No podía tener epílogo más patético la semana ultrafeminista puesta en escena por Irene Montero y Carmen Calvo. Ciertamente lo que mal empieza, mal acaba. El desprecio mutuo que se profesan las dos 'prima donnas' del Gobierno va más allá de la diferencia generacional o del currículum académico. Lo que se disputan con uñas y dientes es el control hegemónico del feminismo, que ha sustituido a la lucha de clases como eje vertebrador de la izquierda.

Fracasados sus principales dogmas, desde los económicos a los filosóficos, socialistas y podemitas pugnan por apropiarse a codazos de un par de causas posmodernas con un alto potencial de reclutamiento y movilización masiva: el ecologismo y el feminismo. Sobre estos dos impulsos ciudadanos, las izquierdas ha construido un artefacto ideológico que alimenta el activismo con supersticiones apocalípticas y promesas milenaristas, cuyo punto de partida es que el liberalismo nos conduce inexorablemente a la destrucción del mundo y de la mujer. Y sin anestesia.

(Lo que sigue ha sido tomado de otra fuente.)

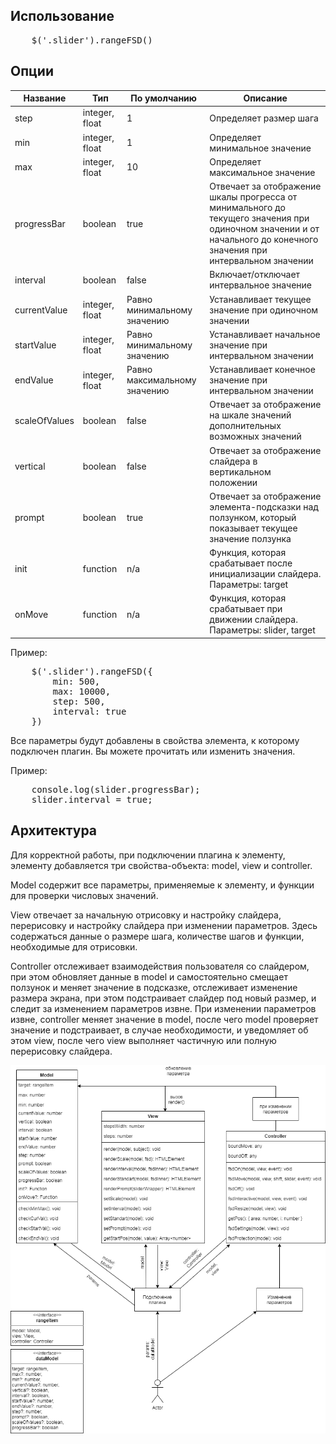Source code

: <h2>Использование</h2>
<pre>
    $('.slider').rangeFSD()
</pre>

<h2>Опции</h2>

<table>
    <thead>
    <tr>
        <th>Название</th>
        <th>Тип</th>
        <th>По умолчанию</th>
        <th>Описание</th>
    </tr>
    </thead>
    <tbody>
    <tr>
        <td>step</td>
        <td>integer, float</td>
        <td>1</td>
        <td>Определяет размер шага</td>
    </tr>
    <tr>
        <td>min</td>
        <td>integer, float</td>
        <td>1</td>
        <td>Определяет минимальное значение</td>
    </tr>
    <tr>
        <td>max</td>
        <td>integer, float</td>
        <td>10</td>
        <td>Определяет максимальное значение</td>
    </tr>
    <tr>
        <td>progressBar</td>
        <td>boolean</td>
        <td>true</td>
        <td>Отвечает за отображение шкалы прогресса от минимального до текущего значения при одиночном значении и от начального до конечного значения при интервальном значении</td>
    </tr>
    <tr>
        <td>interval</td>
        <td>boolean</td>
        <td>false</td>
        <td>Включает/отключает интервальное значение</td>
    </tr>
    <tr>
        <td>currentValue</td>
        <td>integer, float</td>
        <td>Равно минимальному значению</td>
        <td>Устанавливает текущее значение при одиночном значении</td>
    </tr>
    <tr>
        <td>startValue</td>
        <td>integer, float</td>
        <td>Равно минимальному значению</td>
        <td>Устанавливает начальное значение при интервальном значении</td>
    </tr>
    <tr>
        <td>endValue</td>
        <td>integer, float</td>
        <td>Равно максимальному значению</td>
        <td>Устанавливает конечное значение при интервальном значении</td>
    </tr>
    <tr>
        <td>scaleOfValues</td>
        <td>boolean</td>
        <td>false</td>
        <td>Отвечает за отображение на шкале значений дополнительных возможных значений</td>
    </tr>
    <tr>
        <td>vertical</td>
        <td>boolean</td>
        <td>false</td>
        <td>Отвечает за отображение слайдера в вертикальном положении</td>
    </tr>
    <tr>
        <td>prompt</td>
        <td>boolean</td>
        <td>true</td>
        <td>Отвечает за отображение элемента-подсказки над ползунком, который показывает текущее значение ползунка</td>
    </tr>
    <tr>
        <td>init</td>
        <td>function</td>
        <td>n/a</td>
        <td>Функция, которая срабатывает после инициализации слайдера. Параметры: target</td>
    </tr>
    <tr>
        <td>onMove</td>
        <td>function</td>
        <td>n/a</td>
        <td>Функция, которая срабатывает при движении слайдера. Параметры: slider, target</td>
    </tr>
    </tbody>
</table>

<p>Пример:</p>
<pre>
    $('.slider').rangeFSD({
        min: 500,
        max: 10000,
        step: 500,
        interval: true
    })
</pre>
<p>Все параметры будут добавлены в свойства элемента, к которому подключен плагин. Вы можете прочитать или изменить значения.</p>
<p>Пример:</p>
<pre>
    console.log(slider.progressBar);
    slider.interval = true;
</pre>

<h2>Архитектура</h2>

<p>Для корректной работы, при подключении плагина к элементу, элементу добавляется три свойства-объекта: model, view и controller.</p>

<p>Model содержит все параметры, применяемые к элементу, и функции для проверки числовых значений.</p>

<p>View отвечает за начальную отрисовку и настройку слайдера, перерисовку и настройку слайдера при изменении параметров. Здесь содержаться данные о размере шага, количестве шагов и функции, необходимые для отрисовки.</p>

<p>Controller отслеживает взаимодействия пользователя со слайдером, при этом обновляет данные в model и самостоятельно смещает ползунок и меняет значение в подсказке, отслеживает изменение размера экрана, при этом подстраивает слайдер под новый размер, и следит за изменением параметров извне. При изменении параметров извне, controller меняет значение в model, после чего model проверяет значение и подстраивает, в случае необходимости, и уведомляет об этом view, после чего view выполняет частичную или полную перерисовку слайдера.</p>

<img src="./uml.png" alt="UML">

Así pues, quien controle la mística feminista convertida en movimiento político más allá de las siglas de partido, controlará la calle, convertida ahora en plató de televisión donde lo que funciona, como en todo reality, no es el discurso racional o el argumento lógico, sino la imagen y el símbolo. La trifulca de Calvo y Montero no es por cuestiones doctrinales, hasta ahí podíamos llegar, sino por acaparar el foco mediático y reinar en la parrilla televisiva. Ningún telediario que se precie hace ascos a un par de piezas de gente manifestándose contra el fin del mundo o de la especie.

La clave que explica cómo el debate ideológico tradicional ha sido sustituido por movimientos políticos transversales, ya sea de independentistas, de feministas o de bolivarianos, radica en la ocupación del espacio público retransmitida en directo, donde la pancarta y el eslogan llenan el primer y único plano, sin concesiones al contraste de opiniones.

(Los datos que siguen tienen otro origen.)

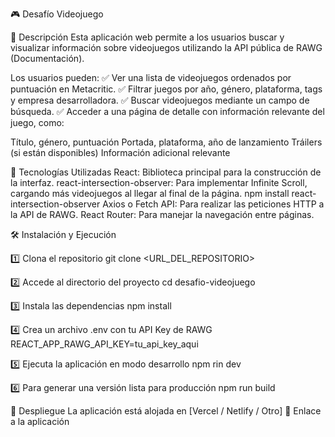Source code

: 🎮 Desafío Videojuego

📌 Descripción
Esta aplicación web permite a los usuarios buscar y visualizar información sobre videojuegos utilizando la API pública de RAWG (Documentación).

Los usuarios pueden:
✅ Ver una lista de videojuegos ordenados por puntuación en Metacritic.
✅ Filtrar juegos por año, género, plataforma, tags y empresa desarrolladora.
✅ Buscar videojuegos mediante un campo de búsqueda.
✅ Acceder a una página de detalle con información relevante del juego, como:

Título, género, puntuación
Portada, plataforma, año de lanzamiento
Tráilers (si están disponibles)
Información adicional relevante

🚀 Tecnologías Utilizadas
React: Biblioteca principal para la construcción de la interfaz.
react-intersection-observer: Para implementar Infinite Scroll, cargando más videojuegos al llegar al final de la página.
npm install react-intersection-observer
Axios o Fetch API: Para realizar las peticiones HTTP a la API de RAWG.
React Router: Para manejar la navegación entre páginas.

🛠 Instalación y Ejecución

1️⃣ Clona el repositorio
git clone <URL_DEL_REPOSITORIO>

2️⃣ Accede al directorio del proyecto
cd desafio-videojuego

3️⃣ Instala las dependencias
npm install

4️⃣ Crea un archivo .env con tu API Key de RAWG
REACT_APP_RAWG_API_KEY=tu_api_key_aqui

5️⃣ Ejecuta la aplicación en modo desarrollo
npm rin dev

6️⃣ Para generar una versión lista para producción
npm run build


🔗 Despliegue
La aplicación está alojada en [Vercel / Netlify / Otro]
🔗 Enlace a la aplicación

Por lo mismo, la dinámica de las izquierdas apunta hacia un movimiento que transciende las siglas y se apoya en liderazgos fuertes dentro de cada partido. Nunca hubo menos debate interno en el PSOE que con Pedro Sánchez, ni siquiera cuando Felipe González reinaba con mayorías absolutas. Tampoco Unidas Podemos ha sido menos plural que ahora, después de que Pablo Iglesias laminara las disensiones internas al mejor estilo comunista. Lo que está aún por zanjar es quién de los dos se alzará con el cetro de ese movimiento aglutinador de las izquierdas y quien será el elegido para liderar las movilizaciones mediáticas, empezando por las feministas.

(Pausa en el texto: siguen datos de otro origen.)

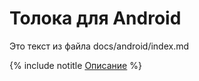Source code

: # Толока для Android

Это текст из файла docs/android/index.md

{% include notitle [Описание](_includes/index.md) %}
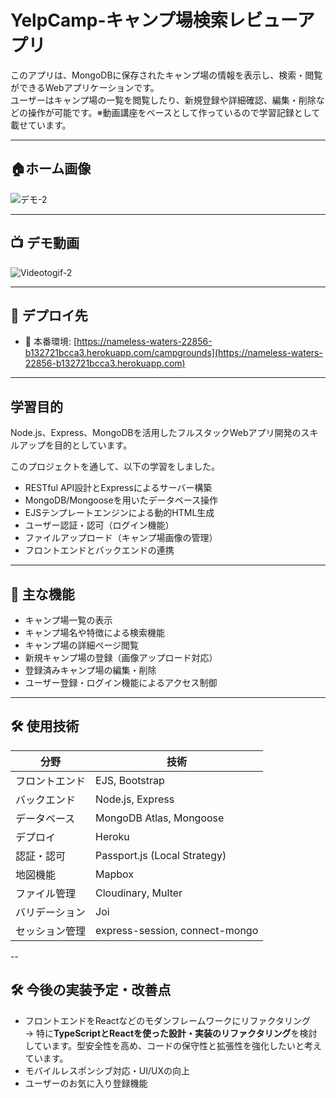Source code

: # YelpCamp-キャンプ場検索レビューアプリ

このアプリは、MongoDBに保存されたキャンプ場の情報を表示し、検索・閲覧ができるWebアプリケーションです。  
ユーザーはキャンプ場の一覧を閲覧したり、新規登録や詳細確認、編集・削除などの操作が可能です。※動画講座をベースとして作っているので学習記録として載せています。

---
## 🏠ホーム画像 

![デモ-2](https://github.com/user-attachments/assets/b95d5f48-0915-4628-87b9-006df316ac97)

---


## 📺 デモ動画  

![Videotogif-2](https://github.com/user-attachments/assets/a9b768ff-295c-4a66-900b-b74aeeac7e49)

---

## 🔗 デプロイ先

- 🚀 本番環境: [https://nameless-waters-22856-b132721bcca3.herokuapp.com/campgrounds](https://nameless-waters-22856-b132721bcca3.herokuapp.com)
  
---


## 学習目的

Node.js、Express、MongoDBを活用したフルスタックWebアプリ開発のスキルアップを目的としています。

このプロジェクトを通して、以下の学習をしました。

- RESTful API設計とExpressによるサーバー構築  
- MongoDB/Mongooseを用いたデータベース操作  
- EJSテンプレートエンジンによる動的HTML生成  
- ユーザー認証・認可（ログイン機能）  
- ファイルアップロード（キャンプ場画像の管理）  
- フロントエンドとバックエンドの連携  

---

## 🚀 主な機能

- キャンプ場一覧の表示  
- キャンプ場名や特徴による検索機能  
- キャンプ場の詳細ページ閲覧  
- 新規キャンプ場の登録（画像アップロード対応）  
- 登録済みキャンプ場の編集・削除  
- ユーザー登録・ログイン機能によるアクセス制御  


---

## 🛠 使用技術

| 分野         | 技術                                |
|--------------|-------------------------------------|
| フロントエンド | EJS, Bootstrap                      |
| バックエンド   | Node.js, Express                   |
| データベース   | MongoDB Atlas, Mongoose            |
| デプロイ       | Heroku                             |
| 認証・認可     | Passport.js (Local Strategy)       |
| 地図機能       | Mapbox                             |
| ファイル管理   | Cloudinary, Multer                 |
| バリデーション | Joi                                 |
| セッション管理 | express-session, connect-mongo     |


--
## 🛠 今後の実装予定・改善点

- フロントエンドをReactなどのモダンフレームワークにリファクタリング  
  → 特に**TypeScriptとReactを使った設計・実装のリファクタリング**を検討しています。型安全性を高め、コードの保守性と拡張性を強化したいと考えています。   
- モバイルレスポンシブ対応・UI/UXの向上  
- ユーザーのお気に入り登録機能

Que la gresca entre Calvo y Montero a cuenta del 8-M haya estallado en el seno de un Consejo de Ministros que aún no ha cumplido los cien días revela bien a las claras la ferocidad de una batalla apenas suavizada por el pacto de gobierno. La izquierda pretende enarbolar en solitario la bandera de los derechos de la mujer, pero en su camino a casa, sola, borracha y en cuarentena, se abraza a la farola de un callejón sin salida creyendo abrazar la antorcha del feminismo.